DIRECTIONS FOR THIS TASK: If a line in the listing below includes the string "where", pull it out.

INFORMATION SHOWN:
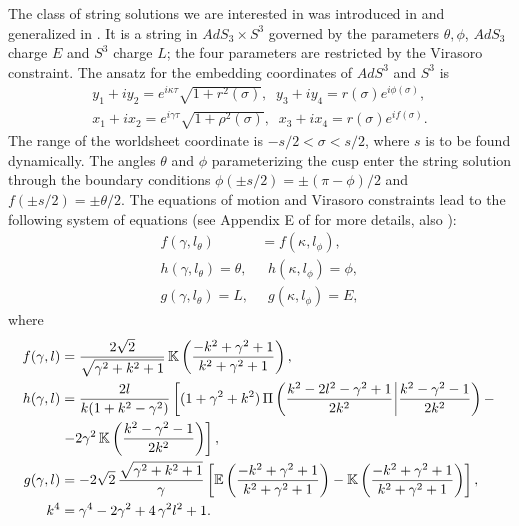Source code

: The class of string solutions we are interested in was introduced in \cite{Correa:2012hh} and generalized in \cite{Gromov:2012eu}. It is a string in $AdS_3\times S^3$ governed by the parameters $\theta,\phi$, $AdS_3$ charge $E$ and $S^3$ charge $L$; the four parameters are restricted by the Virasoro constraint. The ansatz for the embedding coordinates of $AdS^3$ and $S^3$ is
\begin{align}
y_1+iy_2=e^{i\kappa\tau}\sqrt{1+r^2(\sigma)},\;\; y_3+iy_4=r(\sigma) e^{i\phi(\sigma)},\\
x_1+ix_2=e^{i\gamma\tau}\sqrt{1+\rho^2(\sigma)},\;\; x_3+ix_4=r(\sigma) e^{i f(\sigma)}.
\label{eq:embedding}
\end{align}
The range of the worldsheet coordinate is $-s/2<\sigma<s/2$, where $s$ is to be found dynamically. The angles $\theta$ and $ \phi$ parameterizing the cusp enter the string solution through the boundary conditions $\phi(\pm s/2)=\pm (\pi-\phi)/2$ and $f(\pm s/2)=\pm\theta/2$. The equations of motion and Virasoro constraints lead to the following system of equations (see Appendix E of \cite{Gromov:2012eu} for more details, also \cite{Drukker:2011za}):
\begin{align}
f(\gamma,l_\theta)&=f(\kappa,l_{\phi}),
\label{eq:ff}
\\
h(\gamma,l_{\theta})=\theta, &\;\; h(\kappa,l_{\phi})=\phi,
\label{eq:hh}
\\
g(\gamma,l_\theta)=L, &\;\; g(\kappa,l_\phi)=E,\label{eq:gg}
\end{align}
where
\begin{align}
f(\gamma,l)&=\frac{2\sqrt{2}}{\sqrt{\gamma^2+k^2+1}}\,\mathbb{K}\left(\frac{-k^2+\gamma^2+1}{k^2+\gamma^2+1}\right),
\label{eq:f}
\\
h(\gamma,l)&=\frac{2l}{k(1+k^2-\gamma^2)}\left[(1+\gamma^2+k^2)\,\Pi\left(\frac{k^2-2l^2-\gamma^2+1}{2k^2}\,\vline\,\frac{k^2-\gamma^2-1}{2k^2}\right)-\right.
\nonumber
\\ & \left.-2\gamma^2\,\mathbb{K}\left(\frac{k^2-\gamma^2-1}{2k^2}\right)\right],
\label{eq:h}
\\
g(\gamma,l)&=-2\sqrt{2} \, \frac{\sqrt{\gamma^2+k^2+1}}{\gamma}\left[\mathbb{E}\left(\frac{-k^2+\gamma^2+1}{k^2+\gamma^2+1}
\right)-\mathbb{K}\left(\frac{-k^2+\gamma^2+1}{k^2+\gamma^2+1}
\right)\right],
\label{eq:g}
\\
k^4&=\gamma^4-2 \gamma^2+ 4\, \gamma^2 l^2+1.
\nonumber
\end{align}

TASK SOLUTION:
The range of the worldsheet coordinate is $-s/2<\sigma<s/2$, where $s$ is to be found dynamically. The angles $\theta$ and $ \phi$ parameterizing the cusp enter the string solution through the boundary conditions $\phi(\pm s/2)=\pm (\pi-\phi)/2$ and $f(\pm s/2)=\pm\theta/2$. The equations of motion and Virasoro constraints lead to the following system of equations (see Appendix E of \cite{Gromov:2012eu} for more details, also \cite{Drukker:2011za}):
where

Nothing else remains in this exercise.